----- Material for this task

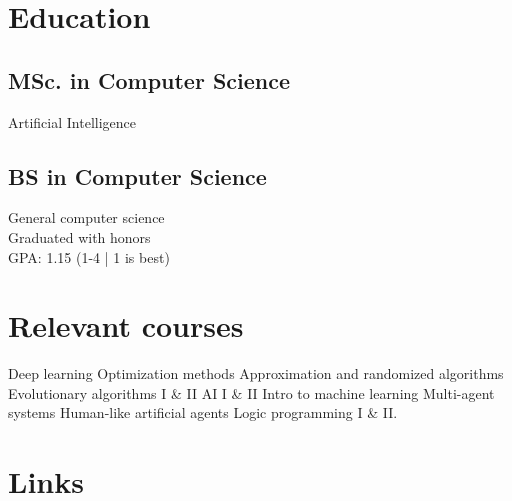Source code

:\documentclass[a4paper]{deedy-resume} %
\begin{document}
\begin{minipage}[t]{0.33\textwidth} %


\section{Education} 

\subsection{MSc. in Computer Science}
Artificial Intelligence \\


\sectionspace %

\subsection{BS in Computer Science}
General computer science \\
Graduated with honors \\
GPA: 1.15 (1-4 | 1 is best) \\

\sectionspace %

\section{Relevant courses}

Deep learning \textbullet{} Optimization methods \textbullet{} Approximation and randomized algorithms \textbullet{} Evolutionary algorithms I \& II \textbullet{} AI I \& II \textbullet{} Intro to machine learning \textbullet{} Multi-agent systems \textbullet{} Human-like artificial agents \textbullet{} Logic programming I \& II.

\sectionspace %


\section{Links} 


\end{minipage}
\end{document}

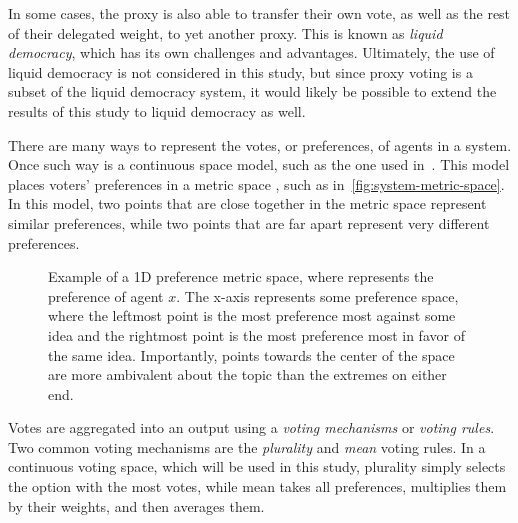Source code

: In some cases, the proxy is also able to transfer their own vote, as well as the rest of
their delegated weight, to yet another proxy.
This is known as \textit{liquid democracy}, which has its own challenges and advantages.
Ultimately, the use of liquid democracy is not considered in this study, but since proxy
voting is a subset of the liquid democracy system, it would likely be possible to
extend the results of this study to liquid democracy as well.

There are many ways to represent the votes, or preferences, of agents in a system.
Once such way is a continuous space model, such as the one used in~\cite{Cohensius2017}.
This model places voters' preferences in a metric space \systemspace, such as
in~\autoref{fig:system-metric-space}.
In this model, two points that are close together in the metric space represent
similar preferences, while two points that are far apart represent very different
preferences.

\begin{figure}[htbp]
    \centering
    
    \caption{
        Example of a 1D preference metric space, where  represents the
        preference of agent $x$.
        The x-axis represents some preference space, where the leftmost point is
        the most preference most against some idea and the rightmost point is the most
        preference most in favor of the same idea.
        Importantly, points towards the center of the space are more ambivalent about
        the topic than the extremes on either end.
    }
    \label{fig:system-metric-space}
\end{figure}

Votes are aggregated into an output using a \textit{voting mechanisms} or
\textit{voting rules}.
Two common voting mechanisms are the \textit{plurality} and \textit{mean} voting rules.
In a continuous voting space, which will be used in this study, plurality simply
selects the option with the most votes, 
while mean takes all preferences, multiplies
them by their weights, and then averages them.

----------

> [Instructions to follow]:
Set down, exactly as written above, each line from the one with "General computer science \\" through the one with "Two common voting", and skip the pictures.

> [Answer to this task]:
General computer science \\
Graduated with honors \\
GPA: 1.15 (1-4 | 1 is best) \\

\sectionspace %

\section{Relevant courses}

Deep learning \textbullet{} Optimization methods \textbullet{} Approximation and randomized algorithms \textbullet{} Evolutionary algorithms I \& II \textbullet{} AI I \& II \textbullet{} Intro to machine learning \textbullet{} Multi-agent systems \textbullet{} Human-like artificial agents \textbullet{} Logic programming I \& II.

\sectionspace %


\section{Links} 


\end{minipage}
\end{document}

Source code

: In some cases, the proxy is also able to transfer their own vote, as well as the rest of
their delegated weight, to yet another proxy.
This is known as \textit{liquid democracy}, which has its own challenges and advantages.
Ultimately, the use of liquid democracy is not considered in this study, but since proxy
voting is a subset of the liquid democracy system, it would likely be possible to
extend the results of this study to liquid democracy as well.

There are many ways to represent the votes, or preferences, of agents in a system.
Once such way is a continuous space model, such as the one used in~\cite{Cohensius2017}.
This model places voters' preferences in a metric space \systemspace, such as
in~\autoref{fig:system-metric-space}.
In this model, two points that are close together in the metric space represent
similar preferences, while two points that are far apart represent very different
preferences.

\begin{figure}[htbp]
    \centering
    
    \caption{
        Example of a 1D preference metric space, where  represents the
        preference of agent $x$.
        The x-axis represents some preference space, where the leftmost point is
        the most preference most against some idea and the rightmost point is the most
        preference most in favor of the same idea.
        Importantly, points towards the center of the space are more ambivalent about
        the topic than the extremes on either end.
    }
    \label{fig:system-metric-space}
\end{figure}

Votes are aggregated into an output using a \textit{voting mechanisms} or
\textit{voting rules}.
Two common voting mechanisms are the \textit{plurality} and \textit{mean} voting rules.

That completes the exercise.